C’est un programme remarquablement construit que nous a proposé Joyce DiDonato pour son retour sur la scène du Théâtre des Champs-Élysées. Un programme éclectique, qui couvre trois siècles de musique, illustré par des compositeurs italiens, français, anglais et allemands, avec pour point commun la ville de Venise qui, comme le précise la cantatrice au cours du concert, a inspiré d’innombrables artistes de tous horizons à travers les siècles.
À tout seigneur tout honneur, la soirée débute avec Vivaldi, le plus célèbre des compositeurs vénitiens. Très élégante dans une somptueuse robe rouge, la mezzo-soprano américaine interprète deux extraits de l’opéra Ercole sul Termodonte avec un chic irrésistible, un timbre lumineux et un art consommé de l’ornementation qui fait merveille dans le célèbre « Onde chiare che sussurate ».

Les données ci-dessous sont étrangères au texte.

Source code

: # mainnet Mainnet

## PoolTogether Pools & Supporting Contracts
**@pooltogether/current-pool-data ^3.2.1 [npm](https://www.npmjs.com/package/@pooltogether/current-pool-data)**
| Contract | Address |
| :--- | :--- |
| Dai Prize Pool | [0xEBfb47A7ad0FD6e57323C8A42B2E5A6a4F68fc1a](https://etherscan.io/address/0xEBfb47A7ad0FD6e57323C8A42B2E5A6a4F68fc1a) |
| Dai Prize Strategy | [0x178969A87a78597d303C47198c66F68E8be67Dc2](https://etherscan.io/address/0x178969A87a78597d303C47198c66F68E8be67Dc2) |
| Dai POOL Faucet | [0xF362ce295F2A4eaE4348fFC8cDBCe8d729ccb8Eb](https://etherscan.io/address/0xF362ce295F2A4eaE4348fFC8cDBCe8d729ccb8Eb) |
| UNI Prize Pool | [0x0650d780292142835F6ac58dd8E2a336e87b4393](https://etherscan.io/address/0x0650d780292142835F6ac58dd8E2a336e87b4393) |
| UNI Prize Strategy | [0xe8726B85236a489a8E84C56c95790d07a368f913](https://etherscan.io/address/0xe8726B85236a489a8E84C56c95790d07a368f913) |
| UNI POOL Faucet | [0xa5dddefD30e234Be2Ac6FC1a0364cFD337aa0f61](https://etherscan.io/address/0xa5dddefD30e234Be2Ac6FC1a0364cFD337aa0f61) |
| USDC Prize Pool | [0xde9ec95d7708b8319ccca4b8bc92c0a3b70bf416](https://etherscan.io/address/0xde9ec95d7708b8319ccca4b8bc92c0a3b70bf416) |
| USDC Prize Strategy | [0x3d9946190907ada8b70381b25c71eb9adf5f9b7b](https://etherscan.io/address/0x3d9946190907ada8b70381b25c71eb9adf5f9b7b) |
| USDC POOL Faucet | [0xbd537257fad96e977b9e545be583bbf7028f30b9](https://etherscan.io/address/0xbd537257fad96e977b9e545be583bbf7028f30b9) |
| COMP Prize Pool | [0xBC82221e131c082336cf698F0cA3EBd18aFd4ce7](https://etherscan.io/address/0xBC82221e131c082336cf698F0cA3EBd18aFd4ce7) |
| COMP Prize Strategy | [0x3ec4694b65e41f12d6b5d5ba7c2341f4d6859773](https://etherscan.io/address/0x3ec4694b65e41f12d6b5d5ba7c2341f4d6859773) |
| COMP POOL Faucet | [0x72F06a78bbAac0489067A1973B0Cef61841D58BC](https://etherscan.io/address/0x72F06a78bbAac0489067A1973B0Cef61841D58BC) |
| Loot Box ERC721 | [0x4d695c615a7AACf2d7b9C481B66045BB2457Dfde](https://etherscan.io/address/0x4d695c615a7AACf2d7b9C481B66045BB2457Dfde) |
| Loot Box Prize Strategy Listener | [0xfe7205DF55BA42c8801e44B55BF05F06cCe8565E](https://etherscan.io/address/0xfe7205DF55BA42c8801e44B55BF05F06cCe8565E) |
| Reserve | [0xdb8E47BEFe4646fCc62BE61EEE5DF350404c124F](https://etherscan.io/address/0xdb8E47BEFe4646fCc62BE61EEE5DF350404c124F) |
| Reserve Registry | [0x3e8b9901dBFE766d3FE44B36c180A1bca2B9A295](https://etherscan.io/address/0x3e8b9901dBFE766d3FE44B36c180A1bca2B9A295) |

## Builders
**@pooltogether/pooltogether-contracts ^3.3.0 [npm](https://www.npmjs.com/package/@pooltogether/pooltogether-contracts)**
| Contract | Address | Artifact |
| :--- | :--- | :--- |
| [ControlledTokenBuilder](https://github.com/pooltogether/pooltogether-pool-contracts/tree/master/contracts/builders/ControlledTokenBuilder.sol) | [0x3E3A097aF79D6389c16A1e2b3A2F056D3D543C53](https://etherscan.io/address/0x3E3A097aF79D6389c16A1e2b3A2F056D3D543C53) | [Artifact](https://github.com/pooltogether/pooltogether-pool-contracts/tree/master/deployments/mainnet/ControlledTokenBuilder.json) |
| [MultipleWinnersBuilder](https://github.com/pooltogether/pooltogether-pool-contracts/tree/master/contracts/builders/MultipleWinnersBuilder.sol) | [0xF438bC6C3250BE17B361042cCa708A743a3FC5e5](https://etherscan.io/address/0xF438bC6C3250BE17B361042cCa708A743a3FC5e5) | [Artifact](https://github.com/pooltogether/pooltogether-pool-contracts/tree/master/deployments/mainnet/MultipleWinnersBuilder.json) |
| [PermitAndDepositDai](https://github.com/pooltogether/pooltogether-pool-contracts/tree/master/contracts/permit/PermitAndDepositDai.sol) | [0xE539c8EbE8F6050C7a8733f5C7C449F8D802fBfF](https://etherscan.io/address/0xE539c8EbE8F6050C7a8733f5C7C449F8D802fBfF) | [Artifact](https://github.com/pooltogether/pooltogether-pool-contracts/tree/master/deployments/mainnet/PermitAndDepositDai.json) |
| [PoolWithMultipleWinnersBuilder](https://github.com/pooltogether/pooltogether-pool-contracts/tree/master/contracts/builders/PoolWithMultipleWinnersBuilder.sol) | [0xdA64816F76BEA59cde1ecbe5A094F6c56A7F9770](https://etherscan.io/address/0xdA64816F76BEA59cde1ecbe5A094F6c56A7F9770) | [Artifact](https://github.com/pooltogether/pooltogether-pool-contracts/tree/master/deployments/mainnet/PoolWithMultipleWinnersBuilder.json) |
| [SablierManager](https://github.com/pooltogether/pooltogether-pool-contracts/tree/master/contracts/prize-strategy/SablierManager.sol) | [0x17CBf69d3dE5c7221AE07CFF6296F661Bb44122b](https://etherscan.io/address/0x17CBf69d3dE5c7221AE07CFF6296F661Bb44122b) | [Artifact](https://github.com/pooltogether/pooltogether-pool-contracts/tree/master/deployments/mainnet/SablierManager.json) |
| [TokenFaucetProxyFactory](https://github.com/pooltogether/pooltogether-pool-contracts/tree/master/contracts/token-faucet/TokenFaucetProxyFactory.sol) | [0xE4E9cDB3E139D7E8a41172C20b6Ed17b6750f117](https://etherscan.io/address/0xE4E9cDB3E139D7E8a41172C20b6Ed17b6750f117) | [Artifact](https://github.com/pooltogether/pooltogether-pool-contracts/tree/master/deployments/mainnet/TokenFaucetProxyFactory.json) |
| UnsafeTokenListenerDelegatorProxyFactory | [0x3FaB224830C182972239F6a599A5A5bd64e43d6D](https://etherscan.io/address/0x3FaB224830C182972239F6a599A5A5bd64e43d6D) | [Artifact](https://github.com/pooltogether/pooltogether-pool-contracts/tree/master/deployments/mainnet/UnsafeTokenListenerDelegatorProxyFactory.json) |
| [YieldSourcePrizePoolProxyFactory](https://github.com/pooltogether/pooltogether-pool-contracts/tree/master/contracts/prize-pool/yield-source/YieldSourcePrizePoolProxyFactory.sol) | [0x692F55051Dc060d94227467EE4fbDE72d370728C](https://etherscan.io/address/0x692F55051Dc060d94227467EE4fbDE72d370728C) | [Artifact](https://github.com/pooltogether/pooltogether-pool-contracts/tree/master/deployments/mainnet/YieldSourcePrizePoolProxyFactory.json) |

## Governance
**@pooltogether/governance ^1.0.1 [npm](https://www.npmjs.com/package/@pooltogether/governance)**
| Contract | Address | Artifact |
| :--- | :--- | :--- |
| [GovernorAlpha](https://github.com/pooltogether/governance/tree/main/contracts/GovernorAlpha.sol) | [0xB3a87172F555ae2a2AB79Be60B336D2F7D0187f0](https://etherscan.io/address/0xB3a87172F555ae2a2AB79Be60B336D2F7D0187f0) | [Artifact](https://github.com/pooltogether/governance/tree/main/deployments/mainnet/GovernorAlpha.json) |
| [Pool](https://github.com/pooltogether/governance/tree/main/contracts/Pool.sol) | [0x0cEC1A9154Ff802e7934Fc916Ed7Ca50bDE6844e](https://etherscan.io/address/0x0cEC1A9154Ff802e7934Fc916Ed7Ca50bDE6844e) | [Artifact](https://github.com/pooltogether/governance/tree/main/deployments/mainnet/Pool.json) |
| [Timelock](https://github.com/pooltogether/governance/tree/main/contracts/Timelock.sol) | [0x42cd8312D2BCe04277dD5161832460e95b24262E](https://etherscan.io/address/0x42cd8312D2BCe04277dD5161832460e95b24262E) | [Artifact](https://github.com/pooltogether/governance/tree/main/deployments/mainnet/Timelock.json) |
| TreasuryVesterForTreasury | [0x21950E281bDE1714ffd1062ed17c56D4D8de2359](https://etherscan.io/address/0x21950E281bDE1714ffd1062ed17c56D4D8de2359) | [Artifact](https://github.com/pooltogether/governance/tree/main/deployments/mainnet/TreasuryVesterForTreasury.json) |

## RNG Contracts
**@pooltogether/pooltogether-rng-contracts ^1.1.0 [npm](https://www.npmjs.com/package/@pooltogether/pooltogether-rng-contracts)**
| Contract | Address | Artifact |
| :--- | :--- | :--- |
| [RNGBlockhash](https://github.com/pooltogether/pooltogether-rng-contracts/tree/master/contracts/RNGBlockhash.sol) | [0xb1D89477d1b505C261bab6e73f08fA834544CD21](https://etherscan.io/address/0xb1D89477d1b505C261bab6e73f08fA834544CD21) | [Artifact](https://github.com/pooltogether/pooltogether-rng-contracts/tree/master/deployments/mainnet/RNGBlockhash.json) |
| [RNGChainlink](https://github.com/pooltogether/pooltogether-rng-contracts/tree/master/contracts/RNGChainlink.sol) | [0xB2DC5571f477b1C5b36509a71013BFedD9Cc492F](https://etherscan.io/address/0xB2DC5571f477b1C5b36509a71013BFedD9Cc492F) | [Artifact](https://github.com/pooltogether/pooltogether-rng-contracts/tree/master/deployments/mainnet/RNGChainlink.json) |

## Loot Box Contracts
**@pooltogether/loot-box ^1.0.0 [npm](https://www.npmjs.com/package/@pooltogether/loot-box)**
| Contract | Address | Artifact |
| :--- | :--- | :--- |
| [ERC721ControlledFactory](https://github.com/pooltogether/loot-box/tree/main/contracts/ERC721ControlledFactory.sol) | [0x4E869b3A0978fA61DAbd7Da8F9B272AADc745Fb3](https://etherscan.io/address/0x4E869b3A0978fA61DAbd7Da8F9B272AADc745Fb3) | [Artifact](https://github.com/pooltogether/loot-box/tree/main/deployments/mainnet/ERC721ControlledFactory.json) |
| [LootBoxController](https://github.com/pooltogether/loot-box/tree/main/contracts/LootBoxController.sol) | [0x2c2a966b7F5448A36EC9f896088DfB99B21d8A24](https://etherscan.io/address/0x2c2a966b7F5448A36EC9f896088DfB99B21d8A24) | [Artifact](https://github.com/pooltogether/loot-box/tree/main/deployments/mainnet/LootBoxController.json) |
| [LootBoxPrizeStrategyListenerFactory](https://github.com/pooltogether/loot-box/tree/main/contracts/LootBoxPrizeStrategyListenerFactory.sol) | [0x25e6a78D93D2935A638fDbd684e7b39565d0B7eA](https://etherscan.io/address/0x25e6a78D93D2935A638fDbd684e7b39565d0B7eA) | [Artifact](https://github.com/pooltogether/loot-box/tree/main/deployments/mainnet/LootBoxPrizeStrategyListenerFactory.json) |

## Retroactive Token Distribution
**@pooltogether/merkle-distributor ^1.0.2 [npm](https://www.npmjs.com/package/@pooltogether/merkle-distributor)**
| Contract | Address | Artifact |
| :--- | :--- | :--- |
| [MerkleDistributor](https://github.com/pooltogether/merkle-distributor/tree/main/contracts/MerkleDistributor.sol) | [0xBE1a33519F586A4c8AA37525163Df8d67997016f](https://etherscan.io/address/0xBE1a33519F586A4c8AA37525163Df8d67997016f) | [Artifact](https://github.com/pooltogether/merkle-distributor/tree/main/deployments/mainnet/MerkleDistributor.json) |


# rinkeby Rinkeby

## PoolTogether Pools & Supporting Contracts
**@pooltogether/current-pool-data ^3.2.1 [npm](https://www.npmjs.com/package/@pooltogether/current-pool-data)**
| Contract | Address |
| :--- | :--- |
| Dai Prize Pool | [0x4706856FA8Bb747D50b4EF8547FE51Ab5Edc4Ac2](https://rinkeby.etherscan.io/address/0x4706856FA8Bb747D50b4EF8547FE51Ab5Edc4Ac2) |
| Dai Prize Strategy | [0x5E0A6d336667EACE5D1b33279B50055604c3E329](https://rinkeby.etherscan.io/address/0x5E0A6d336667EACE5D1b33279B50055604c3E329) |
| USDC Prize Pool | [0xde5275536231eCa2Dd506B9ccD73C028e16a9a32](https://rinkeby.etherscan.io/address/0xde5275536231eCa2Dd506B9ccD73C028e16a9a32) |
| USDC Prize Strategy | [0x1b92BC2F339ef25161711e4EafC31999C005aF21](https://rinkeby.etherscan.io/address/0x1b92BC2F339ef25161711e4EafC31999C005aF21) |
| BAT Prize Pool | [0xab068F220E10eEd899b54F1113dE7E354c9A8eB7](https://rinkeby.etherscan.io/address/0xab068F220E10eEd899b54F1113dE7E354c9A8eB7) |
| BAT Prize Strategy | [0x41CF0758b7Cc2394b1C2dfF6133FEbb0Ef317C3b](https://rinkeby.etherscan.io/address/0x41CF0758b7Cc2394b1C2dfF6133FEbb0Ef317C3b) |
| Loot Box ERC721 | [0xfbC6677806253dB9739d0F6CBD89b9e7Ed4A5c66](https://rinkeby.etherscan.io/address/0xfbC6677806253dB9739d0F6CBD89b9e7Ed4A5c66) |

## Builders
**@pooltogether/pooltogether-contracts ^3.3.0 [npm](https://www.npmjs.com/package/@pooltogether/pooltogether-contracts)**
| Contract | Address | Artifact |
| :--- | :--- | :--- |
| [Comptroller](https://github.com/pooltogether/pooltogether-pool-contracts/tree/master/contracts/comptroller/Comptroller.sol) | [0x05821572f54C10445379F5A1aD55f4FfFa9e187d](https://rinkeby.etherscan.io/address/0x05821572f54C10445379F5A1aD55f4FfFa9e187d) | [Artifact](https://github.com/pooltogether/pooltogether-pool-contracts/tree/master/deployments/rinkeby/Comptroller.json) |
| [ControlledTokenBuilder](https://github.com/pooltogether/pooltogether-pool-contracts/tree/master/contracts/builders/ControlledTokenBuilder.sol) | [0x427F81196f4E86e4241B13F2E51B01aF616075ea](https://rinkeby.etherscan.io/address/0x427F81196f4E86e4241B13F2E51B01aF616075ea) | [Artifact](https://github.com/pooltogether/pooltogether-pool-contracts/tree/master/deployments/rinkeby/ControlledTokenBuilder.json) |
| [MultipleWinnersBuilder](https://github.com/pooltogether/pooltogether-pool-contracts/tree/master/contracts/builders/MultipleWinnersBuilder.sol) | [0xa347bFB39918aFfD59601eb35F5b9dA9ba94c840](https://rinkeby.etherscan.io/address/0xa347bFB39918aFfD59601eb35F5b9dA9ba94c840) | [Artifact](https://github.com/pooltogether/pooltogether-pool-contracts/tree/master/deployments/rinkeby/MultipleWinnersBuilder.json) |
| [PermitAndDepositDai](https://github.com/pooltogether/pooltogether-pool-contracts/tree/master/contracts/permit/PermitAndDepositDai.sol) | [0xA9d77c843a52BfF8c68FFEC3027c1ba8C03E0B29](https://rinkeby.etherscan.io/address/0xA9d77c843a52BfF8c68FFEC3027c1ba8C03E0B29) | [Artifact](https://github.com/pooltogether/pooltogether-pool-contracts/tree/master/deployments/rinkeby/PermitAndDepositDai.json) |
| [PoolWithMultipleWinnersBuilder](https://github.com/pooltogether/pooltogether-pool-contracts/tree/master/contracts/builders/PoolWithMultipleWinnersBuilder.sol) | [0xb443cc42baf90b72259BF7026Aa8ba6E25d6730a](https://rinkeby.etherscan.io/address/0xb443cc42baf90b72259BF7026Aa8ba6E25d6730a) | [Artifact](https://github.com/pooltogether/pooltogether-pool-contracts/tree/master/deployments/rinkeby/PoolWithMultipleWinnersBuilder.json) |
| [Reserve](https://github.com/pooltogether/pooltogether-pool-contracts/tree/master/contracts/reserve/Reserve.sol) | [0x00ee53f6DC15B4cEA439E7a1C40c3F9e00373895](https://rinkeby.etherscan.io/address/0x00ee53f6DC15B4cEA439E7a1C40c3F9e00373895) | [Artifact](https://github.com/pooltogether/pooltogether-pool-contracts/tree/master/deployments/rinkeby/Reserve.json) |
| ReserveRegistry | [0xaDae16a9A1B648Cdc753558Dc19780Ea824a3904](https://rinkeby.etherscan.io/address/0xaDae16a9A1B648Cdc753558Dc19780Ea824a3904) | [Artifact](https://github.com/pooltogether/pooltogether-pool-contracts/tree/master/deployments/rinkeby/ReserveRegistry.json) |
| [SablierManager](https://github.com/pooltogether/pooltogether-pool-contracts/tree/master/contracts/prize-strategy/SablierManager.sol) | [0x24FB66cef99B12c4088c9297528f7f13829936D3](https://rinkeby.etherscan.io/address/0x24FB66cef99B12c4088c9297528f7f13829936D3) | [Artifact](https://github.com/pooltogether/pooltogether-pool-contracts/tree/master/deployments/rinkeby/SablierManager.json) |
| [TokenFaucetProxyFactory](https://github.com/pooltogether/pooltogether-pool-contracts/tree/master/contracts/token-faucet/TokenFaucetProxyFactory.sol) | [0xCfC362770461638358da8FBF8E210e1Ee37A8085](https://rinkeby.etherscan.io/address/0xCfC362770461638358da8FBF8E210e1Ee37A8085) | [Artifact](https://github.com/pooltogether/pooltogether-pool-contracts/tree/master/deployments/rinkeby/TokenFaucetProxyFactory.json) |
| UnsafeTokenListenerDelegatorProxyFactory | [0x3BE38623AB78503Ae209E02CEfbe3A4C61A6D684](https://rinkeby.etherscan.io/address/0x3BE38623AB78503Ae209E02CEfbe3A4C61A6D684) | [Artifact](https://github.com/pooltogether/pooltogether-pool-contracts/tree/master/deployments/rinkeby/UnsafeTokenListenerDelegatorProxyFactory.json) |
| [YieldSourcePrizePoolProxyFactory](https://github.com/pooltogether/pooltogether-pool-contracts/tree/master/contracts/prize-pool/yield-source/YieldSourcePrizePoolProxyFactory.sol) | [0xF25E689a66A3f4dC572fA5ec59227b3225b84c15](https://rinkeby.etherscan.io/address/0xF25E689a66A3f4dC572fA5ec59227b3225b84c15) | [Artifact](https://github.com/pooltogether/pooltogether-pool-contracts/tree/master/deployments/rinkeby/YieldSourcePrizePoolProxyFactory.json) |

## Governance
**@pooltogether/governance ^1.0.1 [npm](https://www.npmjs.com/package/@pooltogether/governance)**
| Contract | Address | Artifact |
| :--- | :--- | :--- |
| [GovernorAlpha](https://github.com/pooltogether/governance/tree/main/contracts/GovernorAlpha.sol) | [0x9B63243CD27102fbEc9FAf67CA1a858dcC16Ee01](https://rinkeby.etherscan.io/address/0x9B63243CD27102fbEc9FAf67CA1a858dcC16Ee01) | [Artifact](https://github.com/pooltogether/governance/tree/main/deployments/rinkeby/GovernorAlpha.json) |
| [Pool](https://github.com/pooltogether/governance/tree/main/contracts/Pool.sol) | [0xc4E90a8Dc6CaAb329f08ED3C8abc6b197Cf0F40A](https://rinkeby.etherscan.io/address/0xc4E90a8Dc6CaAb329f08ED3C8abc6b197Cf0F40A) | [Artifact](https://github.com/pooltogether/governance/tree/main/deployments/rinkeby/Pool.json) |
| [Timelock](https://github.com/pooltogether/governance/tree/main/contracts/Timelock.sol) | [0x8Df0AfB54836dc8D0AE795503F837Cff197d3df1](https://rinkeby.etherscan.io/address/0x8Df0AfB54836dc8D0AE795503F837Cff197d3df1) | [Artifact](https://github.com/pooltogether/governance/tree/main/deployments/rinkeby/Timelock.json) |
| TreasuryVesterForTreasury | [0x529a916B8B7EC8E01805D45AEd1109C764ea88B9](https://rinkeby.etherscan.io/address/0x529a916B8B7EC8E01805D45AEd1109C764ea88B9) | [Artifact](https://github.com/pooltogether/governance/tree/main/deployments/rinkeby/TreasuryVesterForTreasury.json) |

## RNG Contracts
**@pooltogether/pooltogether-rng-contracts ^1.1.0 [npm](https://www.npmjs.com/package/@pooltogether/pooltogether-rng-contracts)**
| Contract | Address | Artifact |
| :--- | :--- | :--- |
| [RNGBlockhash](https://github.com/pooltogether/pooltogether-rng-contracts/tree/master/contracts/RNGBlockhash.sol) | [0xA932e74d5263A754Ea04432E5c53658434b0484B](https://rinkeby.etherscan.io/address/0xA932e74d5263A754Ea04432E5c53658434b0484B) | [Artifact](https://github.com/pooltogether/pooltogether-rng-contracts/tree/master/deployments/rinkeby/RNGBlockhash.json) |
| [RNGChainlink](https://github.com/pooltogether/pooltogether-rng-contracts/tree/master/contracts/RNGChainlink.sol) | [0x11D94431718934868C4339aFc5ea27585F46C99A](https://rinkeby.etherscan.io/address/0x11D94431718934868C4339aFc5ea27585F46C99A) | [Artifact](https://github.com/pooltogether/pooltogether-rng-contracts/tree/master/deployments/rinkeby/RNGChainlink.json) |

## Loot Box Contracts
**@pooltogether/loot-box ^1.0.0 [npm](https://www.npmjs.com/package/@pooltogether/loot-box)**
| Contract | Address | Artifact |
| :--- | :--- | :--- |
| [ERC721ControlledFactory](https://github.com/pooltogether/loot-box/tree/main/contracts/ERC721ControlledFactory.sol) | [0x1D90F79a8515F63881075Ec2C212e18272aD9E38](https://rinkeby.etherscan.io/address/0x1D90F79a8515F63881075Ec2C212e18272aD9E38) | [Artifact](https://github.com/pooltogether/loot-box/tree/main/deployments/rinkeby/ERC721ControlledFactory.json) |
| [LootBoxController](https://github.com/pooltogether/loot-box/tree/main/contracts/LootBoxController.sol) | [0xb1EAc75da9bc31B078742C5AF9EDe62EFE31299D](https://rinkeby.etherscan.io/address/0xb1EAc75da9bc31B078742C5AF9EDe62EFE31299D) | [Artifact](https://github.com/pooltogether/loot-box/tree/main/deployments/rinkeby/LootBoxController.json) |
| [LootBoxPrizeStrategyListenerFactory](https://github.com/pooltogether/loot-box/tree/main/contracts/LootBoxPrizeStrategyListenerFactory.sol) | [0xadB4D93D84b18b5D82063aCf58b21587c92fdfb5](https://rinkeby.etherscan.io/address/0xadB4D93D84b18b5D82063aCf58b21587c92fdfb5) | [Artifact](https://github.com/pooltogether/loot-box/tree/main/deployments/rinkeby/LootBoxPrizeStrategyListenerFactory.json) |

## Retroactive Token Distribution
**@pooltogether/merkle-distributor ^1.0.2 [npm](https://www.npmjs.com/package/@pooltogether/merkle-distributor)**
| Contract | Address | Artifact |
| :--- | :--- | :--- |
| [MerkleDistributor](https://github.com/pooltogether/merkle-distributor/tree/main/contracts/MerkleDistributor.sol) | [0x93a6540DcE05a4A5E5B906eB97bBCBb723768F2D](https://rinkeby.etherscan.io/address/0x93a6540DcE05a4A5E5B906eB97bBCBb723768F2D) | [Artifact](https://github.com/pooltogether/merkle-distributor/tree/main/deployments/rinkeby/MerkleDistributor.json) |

Avec son délicieux petit accent, Joyce DiDonato dira ensuite son bonheur d’être de retour en France et sa joie de retrouver le public parisien, avant d’aborder les Cinq mélodies de Venise de Fauré. « Green » met en valeur son impeccable legato, « À Clymène » sa capacité a varier les coloris tandis que « C’est l’extase » lui permet de distiller une émotion contenue, teintée de nostalgie. Tout au long du cycle, la cantatrice fait de louables efforts pour soigner sa diction, qui demeure acceptable, sans parvenir tout à fait à rendre pleinement intelligibles, les vers de Verlaine. Son interprétation délicate et nuancée emporte toutefois l’adhésion.
La première partie du concert s’achève avec l’un des conpositeurs fétiches de Joyce DiDonato : chez Rossini, la mezzo-soprano se sent chez elle, aussi ne fait-elle qu’une bouchée de La Regata veneziana, qu’elle chante avec un aplomb, une truculence et une santé vocale à toute épreuve, pour le plus grand bonheur du public qui ne ménage pas ses bravos.
Après l’entracte, en revanche, vêtue cette fois d’une robe bariolée aux couleurs vives, la cantatrice s’aventure dans un univers qui ne lui est guère familier, celui du Lied allemand. Soutenue efficacement par son pianiste, elle parvient à tirer son épingle du jeu : son Schubert, ses deux Schumann, nimbés de clair-obscur, s’avèrent pleinement convaincants.
Viennent ensuite trois mélodies de Michael Head, dédiées à Janet Baker qui les créa en 1977. Ces pièces magnifiques constituent une belle découverte : « The Gondolier » baigne dans une atmosphère étrange et un peu mystérieuse, avec un rythme alangui qui est interrompu par les appels du gondolier, « Ohé, ohé, ohé » que la cantatrice restitue en créant un effet d’écho. « St Mark’s square » évoque, sur un tempo plus agité, le grouillement des pigeons et des passants sur la célèbre place, enfin « Rainstorm » dépeint un orage d’automne sur une Venise désertée par les touristes. Joyce DiDonato cisèle ces trois petit bijoux avec un raffinement et une sensibilité rares.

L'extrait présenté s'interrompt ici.